*PROBLEM TO WORK ON*
Up to and including the line with "- **Heller und einfarbiger Hintergrund**", restate the material below word for word, beginning with its first line.

*MATERIAL PROVIDED*
------------------------
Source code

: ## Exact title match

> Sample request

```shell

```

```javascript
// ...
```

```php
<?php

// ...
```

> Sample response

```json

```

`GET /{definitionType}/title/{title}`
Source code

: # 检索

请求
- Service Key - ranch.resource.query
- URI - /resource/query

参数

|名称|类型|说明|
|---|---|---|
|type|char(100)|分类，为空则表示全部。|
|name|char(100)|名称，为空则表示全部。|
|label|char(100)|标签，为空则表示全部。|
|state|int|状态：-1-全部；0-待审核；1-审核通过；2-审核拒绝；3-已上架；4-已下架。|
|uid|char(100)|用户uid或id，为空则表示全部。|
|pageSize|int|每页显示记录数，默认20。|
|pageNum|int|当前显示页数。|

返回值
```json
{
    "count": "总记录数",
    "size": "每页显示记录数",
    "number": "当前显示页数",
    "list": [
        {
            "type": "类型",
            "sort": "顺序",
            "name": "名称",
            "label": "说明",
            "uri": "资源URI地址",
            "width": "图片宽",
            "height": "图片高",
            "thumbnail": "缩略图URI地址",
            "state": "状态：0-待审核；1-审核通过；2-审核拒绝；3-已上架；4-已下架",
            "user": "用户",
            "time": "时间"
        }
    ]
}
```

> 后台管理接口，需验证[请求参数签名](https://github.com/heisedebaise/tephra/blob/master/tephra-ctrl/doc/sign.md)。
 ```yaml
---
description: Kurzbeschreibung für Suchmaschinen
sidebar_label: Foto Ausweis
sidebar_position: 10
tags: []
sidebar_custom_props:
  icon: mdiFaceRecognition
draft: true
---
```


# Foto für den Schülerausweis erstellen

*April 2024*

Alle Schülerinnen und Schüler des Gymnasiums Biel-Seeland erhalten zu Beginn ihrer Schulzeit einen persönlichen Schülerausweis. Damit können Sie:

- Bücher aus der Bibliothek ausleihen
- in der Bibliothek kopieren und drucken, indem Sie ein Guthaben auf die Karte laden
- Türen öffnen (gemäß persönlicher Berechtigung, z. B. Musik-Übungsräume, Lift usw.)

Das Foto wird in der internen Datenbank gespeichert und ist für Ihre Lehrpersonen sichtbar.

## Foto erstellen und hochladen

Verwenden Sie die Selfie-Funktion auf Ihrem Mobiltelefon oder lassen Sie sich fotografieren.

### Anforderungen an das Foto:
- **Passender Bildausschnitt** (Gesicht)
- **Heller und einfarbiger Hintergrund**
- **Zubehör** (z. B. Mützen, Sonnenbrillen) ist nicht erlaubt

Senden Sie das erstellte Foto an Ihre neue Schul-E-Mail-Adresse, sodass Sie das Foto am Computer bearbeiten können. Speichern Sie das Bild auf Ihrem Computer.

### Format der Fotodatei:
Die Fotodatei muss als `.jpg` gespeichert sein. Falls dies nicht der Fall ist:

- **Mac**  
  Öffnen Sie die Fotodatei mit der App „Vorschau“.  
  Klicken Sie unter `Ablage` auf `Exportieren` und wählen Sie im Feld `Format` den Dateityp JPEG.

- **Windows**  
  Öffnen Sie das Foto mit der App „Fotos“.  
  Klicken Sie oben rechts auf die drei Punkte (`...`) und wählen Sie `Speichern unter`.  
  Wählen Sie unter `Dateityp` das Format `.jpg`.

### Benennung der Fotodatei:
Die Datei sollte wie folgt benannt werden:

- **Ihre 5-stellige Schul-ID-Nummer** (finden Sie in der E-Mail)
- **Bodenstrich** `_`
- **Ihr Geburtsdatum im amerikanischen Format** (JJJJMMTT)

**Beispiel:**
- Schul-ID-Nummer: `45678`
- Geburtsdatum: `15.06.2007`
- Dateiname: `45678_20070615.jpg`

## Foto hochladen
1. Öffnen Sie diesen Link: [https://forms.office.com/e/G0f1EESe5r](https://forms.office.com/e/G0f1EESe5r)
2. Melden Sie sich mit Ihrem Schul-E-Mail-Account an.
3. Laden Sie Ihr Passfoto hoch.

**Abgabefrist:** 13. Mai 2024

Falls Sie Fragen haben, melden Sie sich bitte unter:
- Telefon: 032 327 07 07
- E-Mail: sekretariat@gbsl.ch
------------------------
*EXERCISE ANSWER*
Source code

: ## Exact title match

> Sample request

```shell

```

```javascript
// ...
```

```php
<?php

// ...
```

> Sample response

```json

```

`GET /{definitionType}/title/{title}`
Source code

: # 检索

请求
- Service Key - ranch.resource.query
- URI - /resource/query

参数

|名称|类型|说明|
|---|---|---|
|type|char(100)|分类，为空则表示全部。|
|name|char(100)|名称，为空则表示全部。|
|label|char(100)|标签，为空则表示全部。|
|state|int|状态：-1-全部；0-待审核；1-审核通过；2-审核拒绝；3-已上架；4-已下架。|
|uid|char(100)|用户uid或id，为空则表示全部。|
|pageSize|int|每页显示记录数，默认20。|
|pageNum|int|当前显示页数。|

返回值
```json
{
    "count": "总记录数",
    "size": "每页显示记录数",
    "number": "当前显示页数",
    "list": [
        {
            "type": "类型",
            "sort": "顺序",
            "name": "名称",
            "label": "说明",
            "uri": "资源URI地址",
            "width": "图片宽",
            "height": "图片高",
            "thumbnail": "缩略图URI地址",
            "state": "状态：0-待审核；1-审核通过；2-审核拒绝；3-已上架；4-已下架",
            "user": "用户",
            "time": "时间"
        }
    ]
}
```

> 后台管理接口，需验证[请求参数签名](https://github.com/heisedebaise/tephra/blob/master/tephra-ctrl/doc/sign.md)。
 ```yaml
---
description: Kurzbeschreibung für Suchmaschinen
sidebar_label: Foto Ausweis
sidebar_position: 10
tags: []
sidebar_custom_props:
  icon: mdiFaceRecognition
draft: true
---
```


# Foto für den Schülerausweis erstellen

*April 2024*

Alle Schülerinnen und Schüler des Gymnasiums Biel-Seeland erhalten zu Beginn ihrer Schulzeit einen persönlichen Schülerausweis. Damit können Sie:

- Bücher aus der Bibliothek ausleihen
- in der Bibliothek kopieren und drucken, indem Sie ein Guthaben auf die Karte laden
- Türen öffnen (gemäß persönlicher Berechtigung, z. B. Musik-Übungsräume, Lift usw.)

Das Foto wird in der internen Datenbank gespeichert und ist für Ihre Lehrpersonen sichtbar.

## Foto erstellen und hochladen

Verwenden Sie die Selfie-Funktion auf Ihrem Mobiltelefon oder lassen Sie sich fotografieren.

### Anforderungen an das Foto:
- **Passender Bildausschnitt** (Gesicht)
- **Heller und einfarbiger Hintergrund**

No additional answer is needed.